La Guinée nouvelle
7 Novembre 2010
Les Guinéens ont voté. Dans ce pays où l'organisation du second tour de l'élection présidentielle, otage depuis quatre mois des mauvaises volontés politiques, paraissait incertaine, c'est déjà une victoire. Dans les rues de Conakry, l'enthousiasme pour ce premier scrutin libre en cinquante-deux ans d'indépendance et autant d'années de dictature n'en était que plus grand ce dimanche.
À Matoto, entre les baraques de tôle rouillée de ce quartier populaire de la capitale, on s'est pressé très tôt devant les bureaux de vote. «C'est une occasion de tourner la page sur des années de misère», affirme Aliou Camara, un jeune qui, comme tous ses amis, se dit «footballeur», manière polie et rêveuse de cacher son chômage. Un peu plus loin, Rabiatou Diallo veut croire, dans un grand sourire, que «le nouveau président dirigera bien le pays».

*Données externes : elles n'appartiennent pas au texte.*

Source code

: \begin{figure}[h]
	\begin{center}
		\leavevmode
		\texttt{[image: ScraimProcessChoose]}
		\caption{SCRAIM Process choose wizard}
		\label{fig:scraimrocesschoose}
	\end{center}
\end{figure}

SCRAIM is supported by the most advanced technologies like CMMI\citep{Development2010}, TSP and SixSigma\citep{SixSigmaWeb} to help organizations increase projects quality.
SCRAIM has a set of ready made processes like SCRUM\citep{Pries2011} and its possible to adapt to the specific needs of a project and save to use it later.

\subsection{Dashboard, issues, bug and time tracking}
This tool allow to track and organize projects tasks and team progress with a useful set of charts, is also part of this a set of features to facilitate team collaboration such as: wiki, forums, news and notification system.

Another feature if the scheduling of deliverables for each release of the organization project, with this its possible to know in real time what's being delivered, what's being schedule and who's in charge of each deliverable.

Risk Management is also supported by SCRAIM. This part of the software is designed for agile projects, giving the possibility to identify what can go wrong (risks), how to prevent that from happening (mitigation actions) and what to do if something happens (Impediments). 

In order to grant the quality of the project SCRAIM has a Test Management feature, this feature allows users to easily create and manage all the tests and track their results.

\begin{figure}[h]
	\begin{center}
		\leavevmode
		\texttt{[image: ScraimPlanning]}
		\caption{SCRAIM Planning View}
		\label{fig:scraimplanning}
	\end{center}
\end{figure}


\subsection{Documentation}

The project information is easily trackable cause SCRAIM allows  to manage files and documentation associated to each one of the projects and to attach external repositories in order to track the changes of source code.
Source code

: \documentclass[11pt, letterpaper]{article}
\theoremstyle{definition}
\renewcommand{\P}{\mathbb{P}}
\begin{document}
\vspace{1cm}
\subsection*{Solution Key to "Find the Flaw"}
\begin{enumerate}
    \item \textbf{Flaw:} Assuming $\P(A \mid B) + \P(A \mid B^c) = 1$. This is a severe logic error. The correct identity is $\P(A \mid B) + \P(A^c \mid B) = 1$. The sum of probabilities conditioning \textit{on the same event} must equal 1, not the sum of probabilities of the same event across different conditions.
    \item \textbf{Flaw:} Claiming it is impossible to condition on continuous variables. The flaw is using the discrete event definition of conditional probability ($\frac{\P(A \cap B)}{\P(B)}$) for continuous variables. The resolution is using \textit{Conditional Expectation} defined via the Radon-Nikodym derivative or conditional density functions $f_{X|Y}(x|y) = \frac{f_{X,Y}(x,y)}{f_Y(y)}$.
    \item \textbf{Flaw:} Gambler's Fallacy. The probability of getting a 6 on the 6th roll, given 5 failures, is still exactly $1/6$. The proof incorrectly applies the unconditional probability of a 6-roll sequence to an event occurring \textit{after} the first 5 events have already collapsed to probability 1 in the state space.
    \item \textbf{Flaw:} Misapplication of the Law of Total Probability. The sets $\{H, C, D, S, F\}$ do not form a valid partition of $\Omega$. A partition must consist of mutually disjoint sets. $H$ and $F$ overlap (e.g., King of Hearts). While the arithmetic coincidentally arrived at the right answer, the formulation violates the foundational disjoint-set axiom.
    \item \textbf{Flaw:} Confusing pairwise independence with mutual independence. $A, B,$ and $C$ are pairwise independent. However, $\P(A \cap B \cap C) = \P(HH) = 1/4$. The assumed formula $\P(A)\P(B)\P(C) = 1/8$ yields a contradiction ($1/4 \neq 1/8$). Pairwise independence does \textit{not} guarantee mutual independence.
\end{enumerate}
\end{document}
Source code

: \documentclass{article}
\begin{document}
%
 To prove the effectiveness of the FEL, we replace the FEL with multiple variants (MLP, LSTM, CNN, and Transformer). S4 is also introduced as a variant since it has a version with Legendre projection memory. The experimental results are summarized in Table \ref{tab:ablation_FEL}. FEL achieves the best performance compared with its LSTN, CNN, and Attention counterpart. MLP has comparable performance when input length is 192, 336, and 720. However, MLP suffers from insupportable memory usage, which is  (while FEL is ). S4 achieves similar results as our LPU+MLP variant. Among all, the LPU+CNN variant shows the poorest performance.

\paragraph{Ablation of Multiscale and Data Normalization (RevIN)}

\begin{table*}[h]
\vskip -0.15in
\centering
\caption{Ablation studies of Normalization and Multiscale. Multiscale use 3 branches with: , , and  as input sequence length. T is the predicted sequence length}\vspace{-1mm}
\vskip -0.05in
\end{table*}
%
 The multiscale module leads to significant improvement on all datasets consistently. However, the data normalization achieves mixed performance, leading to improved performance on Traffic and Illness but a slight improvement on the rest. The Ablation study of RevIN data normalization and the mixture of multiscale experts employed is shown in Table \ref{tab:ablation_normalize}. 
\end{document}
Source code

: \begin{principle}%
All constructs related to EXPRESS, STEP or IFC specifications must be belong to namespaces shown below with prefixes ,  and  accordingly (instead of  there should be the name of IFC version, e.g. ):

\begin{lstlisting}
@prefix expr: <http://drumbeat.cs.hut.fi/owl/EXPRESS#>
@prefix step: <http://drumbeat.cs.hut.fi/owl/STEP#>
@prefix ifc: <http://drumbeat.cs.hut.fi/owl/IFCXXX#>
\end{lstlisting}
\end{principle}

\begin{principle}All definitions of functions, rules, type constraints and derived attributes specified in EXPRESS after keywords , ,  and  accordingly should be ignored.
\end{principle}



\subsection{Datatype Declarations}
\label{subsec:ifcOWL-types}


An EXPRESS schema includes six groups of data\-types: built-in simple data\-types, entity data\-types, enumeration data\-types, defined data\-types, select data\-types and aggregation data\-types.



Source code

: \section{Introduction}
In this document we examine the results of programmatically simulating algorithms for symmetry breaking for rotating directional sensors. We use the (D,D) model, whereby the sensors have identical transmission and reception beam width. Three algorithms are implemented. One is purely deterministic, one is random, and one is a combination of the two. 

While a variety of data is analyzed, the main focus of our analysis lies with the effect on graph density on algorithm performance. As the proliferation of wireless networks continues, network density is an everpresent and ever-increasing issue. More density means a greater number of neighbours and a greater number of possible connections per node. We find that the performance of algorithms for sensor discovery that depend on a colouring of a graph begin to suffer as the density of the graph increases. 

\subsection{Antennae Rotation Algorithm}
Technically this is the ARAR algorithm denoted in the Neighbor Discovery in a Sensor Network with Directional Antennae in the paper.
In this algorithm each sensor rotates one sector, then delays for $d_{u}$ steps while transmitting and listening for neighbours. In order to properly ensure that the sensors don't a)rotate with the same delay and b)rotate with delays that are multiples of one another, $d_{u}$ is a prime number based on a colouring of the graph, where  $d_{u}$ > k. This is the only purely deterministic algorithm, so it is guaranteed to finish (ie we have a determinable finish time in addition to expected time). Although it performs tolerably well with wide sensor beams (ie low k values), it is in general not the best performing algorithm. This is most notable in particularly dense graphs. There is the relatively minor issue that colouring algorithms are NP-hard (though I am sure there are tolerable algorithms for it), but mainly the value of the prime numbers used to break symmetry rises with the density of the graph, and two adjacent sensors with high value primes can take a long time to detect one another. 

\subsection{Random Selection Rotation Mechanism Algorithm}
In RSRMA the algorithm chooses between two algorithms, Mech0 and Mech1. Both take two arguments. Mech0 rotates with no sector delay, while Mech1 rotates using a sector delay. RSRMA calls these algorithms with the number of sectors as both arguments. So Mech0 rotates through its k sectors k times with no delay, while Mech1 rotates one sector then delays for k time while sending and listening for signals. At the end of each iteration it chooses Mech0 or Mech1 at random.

Mais en dépit de cette bonne humeur, nul ne traînait dans les rues ce dimanche. Chacun se méfie. «Le dépouillement, puis la proclamation des résultats sonneront l'heure de vérité. On saura alors si la Guinée a échappé à la violence», explique un officier de l'armée. Les premiers chiffres ne sont pas attendus avant mercredi. Il reste donc trois jours pour tenter de conclure la démocratisation à marche forcée de la Guinée.
Le premier tour, le 27 juin, avait été organisé cinq mois à peine après l'attentat contre le chef de la junte, Moussa Dadis Camara, et l'installation d'un gouvernement provisoire présidé par le général Sékouba Konaté. «C'est très rapide, c'est vrai. Il fallait faire vite pour éviter que ne s'installe un nouveau despote», souligne un diplomate. Ce processus a conduit à une première manche chaotique et contestée dont sont finalement sortis les deux favoris.

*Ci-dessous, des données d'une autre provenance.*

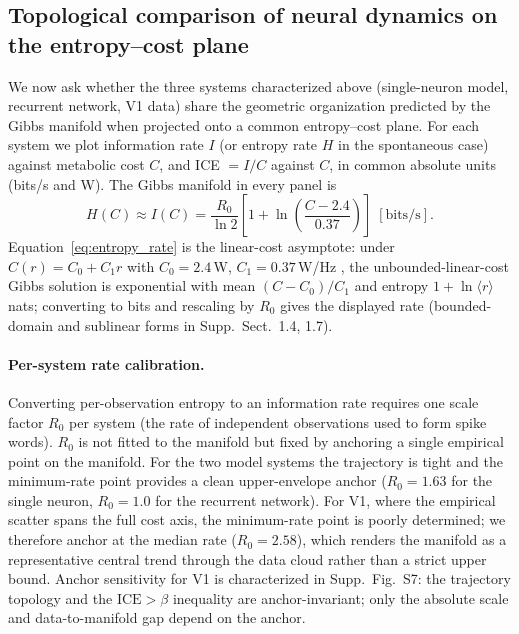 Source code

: \subsection{Topological comparison of neural dynamics on the entropy--cost plane}

We now ask whether the three systems characterized above (single-neuron model, recurrent network, V1 data) share the geometric organization predicted by the Gibbs manifold when projected onto a common entropy--cost plane.  For each system we plot information rate $I$ (or entropy rate $H$ in the spontaneous case) against metabolic cost $C$, and ICE $=I/C$ against $C$, in common absolute units (bits/s and W).  The Gibbs manifold in every panel is
\begin{equation}
H(C) \approx I(C) = \frac{R_0}{\ln 2}\left[1 + \ln\!\left(\frac{C-2.4}{0.37}\right)\right] \; [\text{bits/s}].
\label{eq:entropy_rate}
\end{equation}
Equation~\eqref{eq:entropy_rate} is the linear-cost asymptote: under $C(r)=C_0+C_1 r$ with $C_0=2.4$\,W, $C_1=0.37$\,W/Hz \cite{Yuguo2018Evaluating}, the unbounded-linear-cost Gibbs solution is exponential with mean $(C-C_0)/C_1$ and entropy $1+\ln\langle r\rangle$ nats; converting to bits and rescaling by $R_0$ gives the displayed rate (bounded-domain and sublinear forms in Supp.~Sect.~1.4, 1.7).

\paragraph{Per-system rate calibration.}
Converting per-observation entropy to an information rate requires one scale factor $R_0$ per system (the rate of independent observations used to form spike words).  $R_0$ is not fitted to the manifold but fixed by anchoring a single empirical point on the manifold.  For the two model systems the trajectory is tight and the minimum-rate point provides a clean upper-envelope anchor ($R_0=1.63$ for the single neuron, $R_0=1.0$ for the recurrent network).  For V1, where the empirical scatter spans the full cost axis, the minimum-rate point is poorly determined; we therefore anchor at the median rate ($R_0=2.58$), which renders the manifold as a representative central trend through the data cloud rather than a strict upper bound.  Anchor sensitivity for V1 is characterized in Supp.~Fig.~S7: the trajectory topology and the $\mathrm{ICE}>\beta$ inequality are anchor-invariant; only the absolute scale and data-to-manifold gap depend on the anchor.

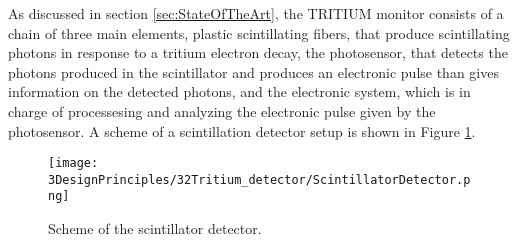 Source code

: As discussed in section \ref{sec:StateOfTheArt}, the TRITIUM monitor consists of a chain of three main elements, plastic scintillating fibers, that produce scintillating photons in response to a tritium electron decay, the photosensor, that detects the photons produced in the scintillator and produces an electronic pulse than gives information on the detected photons, and the electronic system, which is in charge of processesing and analyzing the electronic pulse given by the photosensor. A scheme of a scintillation detector setup is shown in Figure \ref{fig:ScintillatorDetector}.

\begin{figure}[hbtp]
\texttt{[image: 3DesignPrinciples/32Tritium\_detector/ScintillatorDetector.png]}
\centering
\caption{Scheme of the scintillator detector.\label{fig:ScintillatorDetector}}
\end{figure}
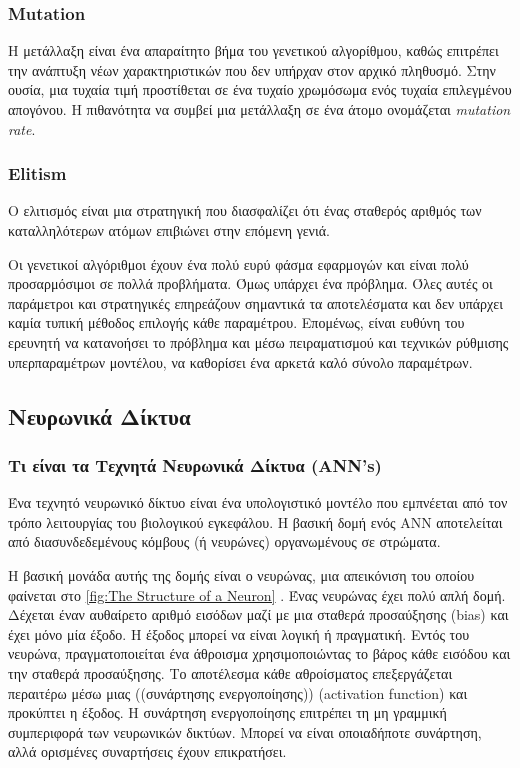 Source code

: \subsubsection{\textlatin{Mutation}}

Η μετάλλαξη είναι ένα απαραίτητο βήμα του γενετικού αλγορίθμου, καθώς επιτρέπει την ανάπτυξη νέων χαρακτηριστικών που δεν υπήρχαν στον αρχικό πληθυσμό. Στην ουσία, μια τυχαία τιμή προστίθεται σε ένα τυχαίο χρωμόσωμα ενός τυχαία επιλεγμένου απογόνου. Η πιθανότητα να συμβεί μια μετάλλαξη σε ένα άτομο ονομάζεται \textlatin{\emph{mutation rate}}.

\subsubsection{\textlatin{Elitism}}

Ο ελιτισμός είναι μια στρατηγική που διασφαλίζει ότι ένας σταθερός αριθμός των καταλληλότερων
ατόμων επιβιώνει στην επόμενη γενιά.

Οι γενετικοί αλγόριθμοι έχουν ένα πολύ ευρύ φάσμα εφαρμογών και είναι πολύ προσαρμόσιμοι σε πολλά προβλήματα. Όμως υπάρχει ένα πρόβλημα. Όλες αυτές οι παράμετροι και στρατηγικές επηρεάζουν σημαντικά τα αποτελέσματα και δεν υπάρχει καμία τυπική μέθοδος επιλογής κάθε παραμέτρου. Επομένως, είναι ευθύνη του ερευνητή να κατανοήσει το πρόβλημα και μέσω πειραματισμού και τεχνικών ρύθμισης υπερπαραμέτρων μοντέλου, να καθορίσει ένα
αρκετά καλό σύνολο παραμέτρων.

\subsection{Νευρωνικά Δίκτυα}
\label{neural-networks}

\subsubsection{Τι είναι τα Τεχνητά Νευρωνικά Δίκτυα \textlatin{(ANN's)}}

Ένα τεχνητό νευρωνικό δίκτυο είναι ένα υπολογιστικό μοντέλο που εμπνέεται από τον τρόπο λειτουργίας του βιολογικού εγκεφάλου. Η βασική δομή ενός \textlatin{ANN} αποτελείται από διασυνδεδεμένους κόμβους (ή νευρώνες) οργανωμένους σε στρώματα.

Η βασική μονάδα αυτής της δομής είναι ο νευρώνας, μια απεικόνιση του οποίου φαίνεται	στο \autoref{fig:The Structure of a Neuron} . Ένας νευρώνας έχει πολύ απλή δομή. Δέχεται έναν αυθαίρετο αριθμό εισόδων μαζί με μια σταθερά προσαύξησης (\textlatin{bias}) και έχει μόνο μία έξοδο. Η έξοδος μπορεί να είναι λογική ή πραγματική. Εντός του νευρώνα, πραγματοποιείται ένα άθροισμα χρησιμοποιώντας το βάρος κάθε εισόδου και την σταθερά προσαύξησης. Το αποτέλεσμα κάθε αθροίσματος επεξεργάζεται περαιτέρω μέσω μιας ((συνάρτησης ενεργοποίησης)) (\textlatin{activation function}) και προκύπτει η έξοδος. Η συνάρτηση ενεργοποίησης επιτρέπει τη μη γραμμική συμπεριφορά των νευρωνικών δικτύων. Μπορεί να είναι οποιαδήποτε συνάρτηση, αλλά ορισμένες συναρτήσεις έχουν επικρατήσει.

La lutte pour le fauteuil présidentiel n'oppose plus que Cellou Dalein Diallo et Alpha Condé. Les deux hommes s'ignorent et ne se connaissent guère. Fort de ses 43,69%, «Cellou», premier ministre pendant dix ans de l'ex-président Lansana Conté, se présente comme un bon gestionnaire. «Alpha», crédité de 18,25% des votes, joue sur son passé d'opposant pugnace et éternel, sur son refus de toute compromission, qui lui valurent une condamnation à mort en 1970 et deux ans de prison entre 1998 et 2000. Mais, pour les Guinéens, cette opposition de style se réduit à une rivalité ethnique entre le Peul Diallo et le Malinké Condé, les deux plus grands groupes du pays. Cet antagonisme tribal a ouvertement empoisonné la campagne.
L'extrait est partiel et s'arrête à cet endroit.